WHAT THE TASK REQUIRES | Pick every line from the data below that contains the string "delimited" and copy it.

:: AVAILABLE RECORDS ::

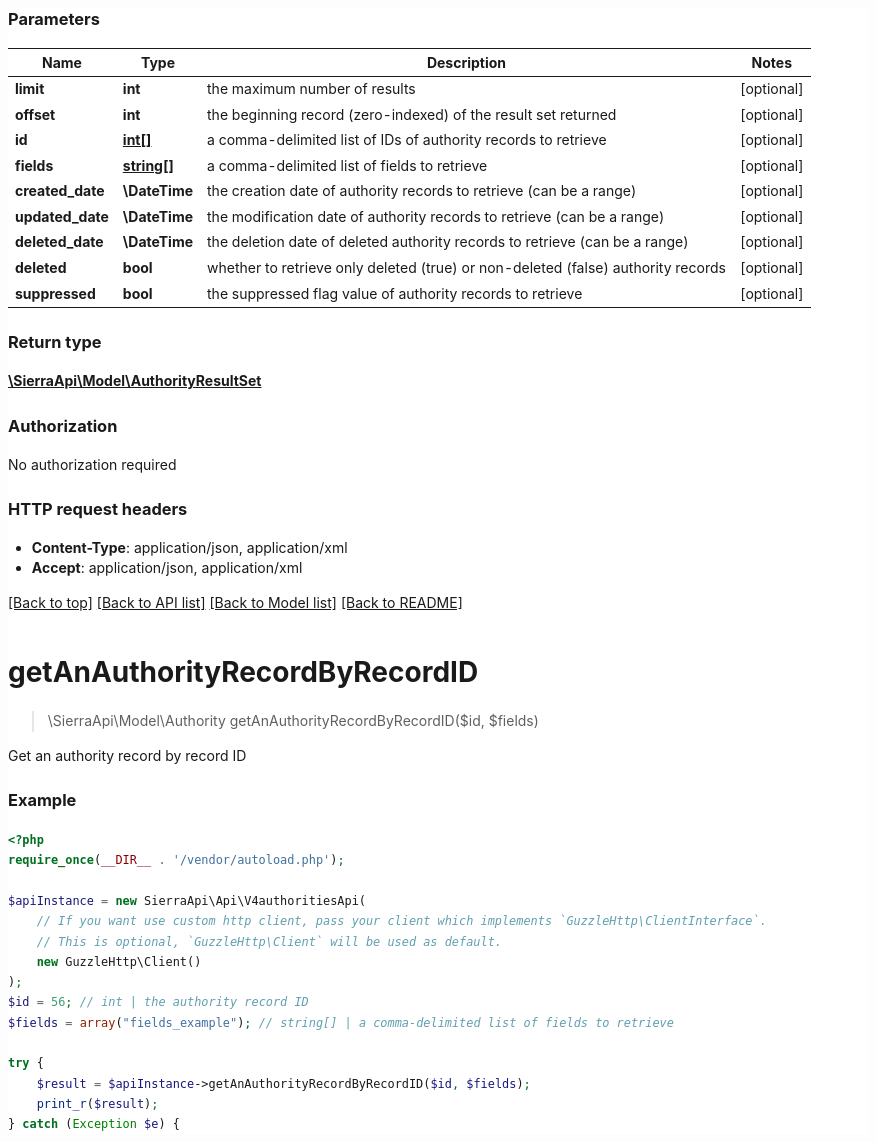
 ```php
```

### Parameters

Name | Type | Description  | Notes
------------- | ------------- | ------------- | -------------
 **limit** | **int**| the maximum number of results | [optional]
 **offset** | **int**| the beginning record (zero-indexed) of the result set returned | [optional]
 **id** | [**int[]**](../Model/int.md)| a comma-delimited list of IDs of authority records to retrieve | [optional]
 **fields** | [**string[]**](../Model/string.md)| a comma-delimited list of fields to retrieve | [optional]
 **created_date** | **\DateTime**| the creation date of authority records to retrieve (can be a range) | [optional]
 **updated_date** | **\DateTime**| the modification date of authority records to retrieve (can be a range) | [optional]
 **deleted_date** | **\DateTime**| the deletion date of deleted authority records to retrieve (can be a range) | [optional]
 **deleted** | **bool**| whether to retrieve only deleted (true) or non-deleted (false) authority records | [optional]
 **suppressed** | **bool**| the suppressed flag value of authority records to retrieve | [optional]

### Return type

[**\SierraApi\Model\AuthorityResultSet**](../Model/AuthorityResultSet.md)

### Authorization

No authorization required

### HTTP request headers

 - **Content-Type**: application/json, application/xml
 - **Accept**: application/json, application/xml

[[Back to top]](#) [[Back to API list]](../../README.md#documentation-for-api-endpoints) [[Back to Model list]](../../README.md#documentation-for-models) [[Back to README]](../../README.md)

# **getAnAuthorityRecordByRecordID**
> \SierraApi\Model\Authority getAnAuthorityRecordByRecordID($id, $fields)

Get an authority record by record ID



### Example
```php
<?php
require_once(__DIR__ . '/vendor/autoload.php');

$apiInstance = new SierraApi\Api\V4authoritiesApi(
    // If you want use custom http client, pass your client which implements `GuzzleHttp\ClientInterface`.
    // This is optional, `GuzzleHttp\Client` will be used as default.
    new GuzzleHttp\Client()
);
$id = 56; // int | the authority record ID
$fields = array("fields_example"); // string[] | a comma-delimited list of fields to retrieve

try {
    $result = $apiInstance->getAnAuthorityRecordByRecordID($id, $fields);
    print_r($result);
} catch (Exception $e) {
```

:::

SOLUTION TO THE EXERCISE |
 **id** | [**int[]**](../Model/int.md)| a comma-delimited list of IDs of authority records to retrieve | [optional]
 **fields** | [**string[]**](../Model/string.md)| a comma-delimited list of fields to retrieve | [optional]
$fields = array("fields_example"); // string[] | a comma-delimited list of fields to retrieve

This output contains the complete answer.